* _Goal of the exercise_
A bare number is the only acceptable answer: how many lines of these entries include "orders"?

Records shown: Begin

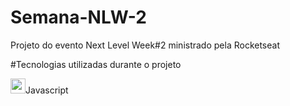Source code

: # Semana-NLW-2
Projeto do evento Next Level Week#2 ministrado pela Rocketseat

#Tecnologias utilizadas durante o projeto
 
    
<img src="https://img.icons8.com/color/48/000000/html-5.png" style="width: 1.5rem;" />Javascript




   


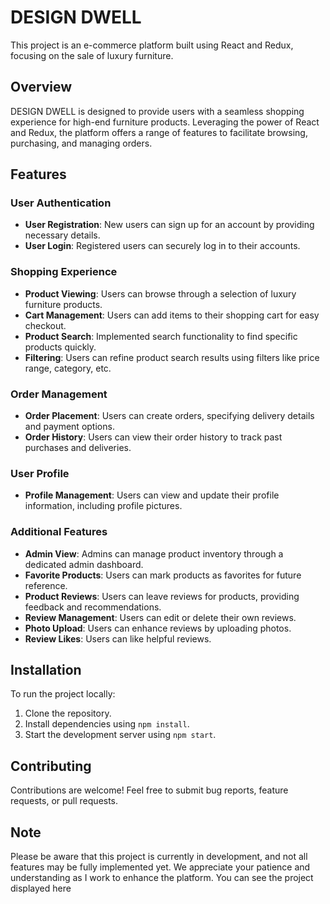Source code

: # DESIGN DWELL

This project is an e-commerce platform built using React and Redux, focusing on the sale of luxury furniture.

## Overview

DESIGN DWELL is designed to provide users with a seamless shopping experience for high-end furniture products. Leveraging the power of React and Redux, the platform offers a range of features to facilitate browsing, purchasing, and managing orders.

## Features

### User Authentication
- **User Registration**: New users can sign up for an account by providing necessary details.
- **User Login**: Registered users can securely log in to their accounts.

### Shopping Experience
- **Product Viewing**: Users can browse through a selection of luxury furniture products.
- **Cart Management**: Users can add items to their shopping cart for easy checkout.
- **Product Search**: Implemented search functionality to find specific products quickly.
- **Filtering**: Users can refine product search results using filters like price range, category, etc.

### Order Management
- **Order Placement**: Users can create orders, specifying delivery details and payment options.
- **Order History**: Users can view their order history to track past purchases and deliveries.

### User Profile
- **Profile Management**: Users can view and update their profile information, including profile pictures.

### Additional Features
- **Admin View**: Admins can manage product inventory through a dedicated admin dashboard.
- **Favorite Products**: Users can mark products as favorites for future reference.
- **Product Reviews**: Users can leave reviews for products, providing feedback and recommendations.
- **Review Management**: Users can edit or delete their own reviews.
- **Photo Upload**: Users can enhance reviews by uploading photos.
- **Review Likes**: Users can like helpful reviews.

## Installation

To run the project locally:

1. Clone the repository.
2. Install dependencies using `npm install`.
3. Start the development server using `npm start`.

## Contributing

Contributions are welcome! Feel free to submit bug reports, feature requests, or pull requests.

## Note

Please be aware that this project is currently in development, and not all features may be fully implemented yet. We appreciate your patience and understanding as I work to enhance the platform. You can see the project displayed here
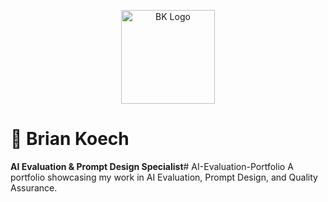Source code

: <p align="center">
  <img src="BK_logo.png" alt="BK Logo" width="150"/>
</p>

# 🧠 Brian Koech  
**AI Evaluation & Prompt Design Specialist**# AI-Evaluation-Portfolio
A portfolio showcasing my work in AI Evaluation, Prompt Design, and Quality Assurance.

Records shown: End

* _Task result_
2